Le réseau Technologies pour la transparence est fier d'annoncer la publication de son rapport final,  Cartographie mondiale de l'utilisation des nouvelles technologies pour plus de transparence et de responsabilisation [en anglais comme tous les liens, sauf mention contraire].

Ce rapport est publié par l'initiative Transparency and Accountability Initiative(@TAInitiative), comme plus d'une dizaine d'autres travaux de recherche sur le mouvement mondial pour plus de transparence. Le rapport est consacré à trois aspects clefs  : Impact et enseignements, Nouvelles technologies et  Innovations politiques.

Nous remercions vivement la Transparency and Accountability Initiative d'avoir financé nos travaux,  notre fabuleuse équipe de chercheurs, et David Sasaki, qui a lancé et dirigé dans sa phase initiale le réseau Technologies pour la transparence, et jeté ainsi les bases fondatrices de cette étude.

Lire le rapport

Résumé

Ce rapport récapitule les enseignements clés tirés de l'examen de plus de 100 projets et des entretiens conduits avec des dizaines de personnes travaillant pour l'amélioration de la transparence et de la responsabilisation dans leur pays en utilisant les nouvelles technologies de l'information et de la communication, en Europe centrale et de l'Est, en Amérique latine, au Moyen Orient et en Afrique du nord, en Asie du sud et Asie du sud-est, dans les républiques de l'ancienne Union Soviétique et en Afrique subsaharienne. Ce rapport peut aider à “prendre le pouls” du mouvement Technologie pour la transparence, il décrit des perspectives prometteuses pour la multiplication de telles initiatives, mais aussi leurs limitations et les difficultés qu'elles rencontrent.

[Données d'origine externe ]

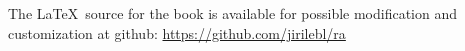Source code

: \documentclass[12pt]{book}
\theoremstyle{plain}
\theoremstyle{remark}
\theoremstyle{definition}
\theoremstyle{exercise}
\theoremstyle{example}
\begin{document}
\bigskip

\noindent
The \LaTeX\ source for the book is available
for possible modification and customization
at github: \url{https://github.com/jirilebl/ra}



\tableofcontents
{}

\newpage




\newcommand{\VolOneIntroExtrahead}{
\subsection{About Volume I}
}

\newcommand{\VolTwoIntro}{
\subsection{About Volume II}


}



















\end{document}
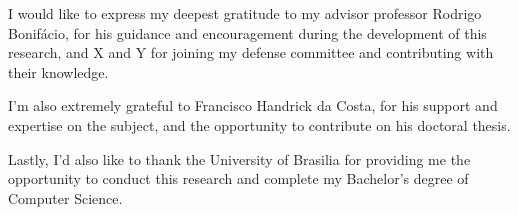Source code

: I would like to express my deepest gratitude to my advisor professor Rodrigo Bonifácio, for his guidance and encouragement during the development of this research, and X and Y for joining my defense committee and contributing with their knowledge.

I'm also extremely grateful to Francisco Handrick da Costa, for his support and expertise on the subject, and the opportunity to contribute on his doctoral thesis.

Lastly, I'd also like to thank the University of Brasilia for providing me the opportunity to conduct this research and complete my Bachelor's degree of Computer Science.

Pour ceux qui s'investissent dans des initiatives pour la transparence et la responsabilisation, il est utile de cadrer le potentiel de cette utilisation spécifique des nouvelles technologies d'au moins quatre manières :

  • Généralisation les projets et les interventions
  • Meilleure implication des citoyens dans les processus d'élaboration des politiques, à travers des canaux nouveaux et améliorés de participation, et favoriser la surveillance du travail du gouvernement par les citoyens.
  • Identification des priorités des politiques en place et des problèmes et lacunes dans leur mise en œuvre par le “brassage de données”(‘data mashing‘[en français]), la visualisation et  d'autres techniques d'exploitation des bases de données à la fois publiques et privées.
  • Amélioration de l'efficacité des associations de la société civile qui s'impliquent pour plus de transparence, à travers l'adoption de bonnes pratiques d'utilisation des plateformes technologiques.

Autres résultats

La majorité des projets que nous avons étudiés concernent la transparence de la branche exécutive ou législative des gouvernements.  Un nombre moindre de projets s'intéresse au judiciaire, aux médias, au secteur privé et aux bailleurs de fonds.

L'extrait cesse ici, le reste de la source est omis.